§ REQUIRED WORK: Quote all of the data below exactly, please.

Stored data:
· · · ·

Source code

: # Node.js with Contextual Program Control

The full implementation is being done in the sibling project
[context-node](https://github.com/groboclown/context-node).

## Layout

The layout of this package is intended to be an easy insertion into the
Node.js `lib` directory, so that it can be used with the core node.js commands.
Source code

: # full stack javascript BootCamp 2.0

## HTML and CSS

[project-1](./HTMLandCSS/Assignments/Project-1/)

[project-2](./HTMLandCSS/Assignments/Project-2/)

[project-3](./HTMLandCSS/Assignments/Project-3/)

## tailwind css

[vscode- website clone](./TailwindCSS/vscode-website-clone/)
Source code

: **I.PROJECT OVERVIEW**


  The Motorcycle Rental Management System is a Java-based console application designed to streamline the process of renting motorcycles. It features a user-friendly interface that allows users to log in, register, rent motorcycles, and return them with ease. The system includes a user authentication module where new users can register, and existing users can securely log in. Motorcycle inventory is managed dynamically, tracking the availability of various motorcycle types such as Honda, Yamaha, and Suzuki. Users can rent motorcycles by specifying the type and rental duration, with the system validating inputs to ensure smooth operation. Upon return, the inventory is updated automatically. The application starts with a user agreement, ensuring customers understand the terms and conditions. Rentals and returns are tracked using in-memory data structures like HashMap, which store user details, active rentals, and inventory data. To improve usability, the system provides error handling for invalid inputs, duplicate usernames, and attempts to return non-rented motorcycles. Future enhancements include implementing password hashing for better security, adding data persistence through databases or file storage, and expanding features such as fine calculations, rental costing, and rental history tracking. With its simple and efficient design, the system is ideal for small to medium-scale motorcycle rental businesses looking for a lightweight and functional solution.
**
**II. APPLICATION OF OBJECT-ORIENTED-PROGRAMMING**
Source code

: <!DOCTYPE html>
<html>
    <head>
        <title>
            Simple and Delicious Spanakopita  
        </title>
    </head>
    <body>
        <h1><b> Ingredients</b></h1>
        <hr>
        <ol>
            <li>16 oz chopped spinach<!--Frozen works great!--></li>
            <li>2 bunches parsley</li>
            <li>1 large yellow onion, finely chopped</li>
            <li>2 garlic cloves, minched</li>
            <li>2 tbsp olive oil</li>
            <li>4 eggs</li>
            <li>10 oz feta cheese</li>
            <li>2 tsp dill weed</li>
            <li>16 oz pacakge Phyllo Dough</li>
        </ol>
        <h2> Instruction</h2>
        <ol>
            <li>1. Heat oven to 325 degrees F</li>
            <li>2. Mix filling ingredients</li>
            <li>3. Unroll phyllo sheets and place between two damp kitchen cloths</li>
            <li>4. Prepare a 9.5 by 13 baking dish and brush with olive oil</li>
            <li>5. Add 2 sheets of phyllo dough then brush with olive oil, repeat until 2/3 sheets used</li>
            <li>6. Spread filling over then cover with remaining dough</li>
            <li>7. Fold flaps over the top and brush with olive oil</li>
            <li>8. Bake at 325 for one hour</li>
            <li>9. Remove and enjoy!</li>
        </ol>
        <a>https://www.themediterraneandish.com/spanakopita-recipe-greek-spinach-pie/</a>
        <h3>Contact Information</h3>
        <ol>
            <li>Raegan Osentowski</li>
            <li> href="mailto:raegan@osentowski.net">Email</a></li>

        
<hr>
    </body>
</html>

· · · ·

§ THE COMPLETED TASK:
Source code

: # Node.js with Contextual Program Control

The full implementation is being done in the sibling project
[context-node](https://github.com/groboclown/context-node).

## Layout

The layout of this package is intended to be an easy insertion into the
Node.js `lib` directory, so that it can be used with the core node.js commands.
Source code

: # full stack javascript BootCamp 2.0

## HTML and CSS

[project-1](./HTMLandCSS/Assignments/Project-1/)

[project-2](./HTMLandCSS/Assignments/Project-2/)

[project-3](./HTMLandCSS/Assignments/Project-3/)

## tailwind css

[vscode- website clone](./TailwindCSS/vscode-website-clone/)
Source code

: **I.PROJECT OVERVIEW**


  The Motorcycle Rental Management System is a Java-based console application designed to streamline the process of renting motorcycles. It features a user-friendly interface that allows users to log in, register, rent motorcycles, and return them with ease. The system includes a user authentication module where new users can register, and existing users can securely log in. Motorcycle inventory is managed dynamically, tracking the availability of various motorcycle types such as Honda, Yamaha, and Suzuki. Users can rent motorcycles by specifying the type and rental duration, with the system validating inputs to ensure smooth operation. Upon return, the inventory is updated automatically. The application starts with a user agreement, ensuring customers understand the terms and conditions. Rentals and returns are tracked using in-memory data structures like HashMap, which store user details, active rentals, and inventory data. To improve usability, the system provides error handling for invalid inputs, duplicate usernames, and attempts to return non-rented motorcycles. Future enhancements include implementing password hashing for better security, adding data persistence through databases or file storage, and expanding features such as fine calculations, rental costing, and rental history tracking. With its simple and efficient design, the system is ideal for small to medium-scale motorcycle rental businesses looking for a lightweight and functional solution.
**
**II. APPLICATION OF OBJECT-ORIENTED-PROGRAMMING**
Source code

: <!DOCTYPE html>
<html>
    <head>
        <title>
            Simple and Delicious Spanakopita  
        </title>
    </head>
    <body>
        <h1><b> Ingredients</b></h1>
        <hr>
        <ol>
            <li>16 oz chopped spinach<!--Frozen works great!--></li>
            <li>2 bunches parsley</li>
            <li>1 large yellow onion, finely chopped</li>
            <li>2 garlic cloves, minched</li>
            <li>2 tbsp olive oil</li>
            <li>4 eggs</li>
            <li>10 oz feta cheese</li>
            <li>2 tsp dill weed</li>
            <li>16 oz pacakge Phyllo Dough</li>
        </ol>
        <h2> Instruction</h2>
        <ol>
            <li>1. Heat oven to 325 degrees F</li>
            <li>2. Mix filling ingredients</li>
            <li>3. Unroll phyllo sheets and place between two damp kitchen cloths</li>
            <li>4. Prepare a 9.5 by 13 baking dish and brush with olive oil</li>
            <li>5. Add 2 sheets of phyllo dough then brush with olive oil, repeat until 2/3 sheets used</li>
            <li>6. Spread filling over then cover with remaining dough</li>
            <li>7. Fold flaps over the top and brush with olive oil</li>
            <li>8. Bake at 325 for one hour</li>
            <li>9. Remove and enjoy!</li>
        </ol>
        <a>https://www.themediterraneandish.com/spanakopita-recipe-greek-spinach-pie/</a>
        <h3>Contact Information</h3>
        <ol>
            <li>Raegan Osentowski</li>
            <li> href="mailto:raegan@osentowski.net">Email</a></li>

        
<hr>
    </body>
</html>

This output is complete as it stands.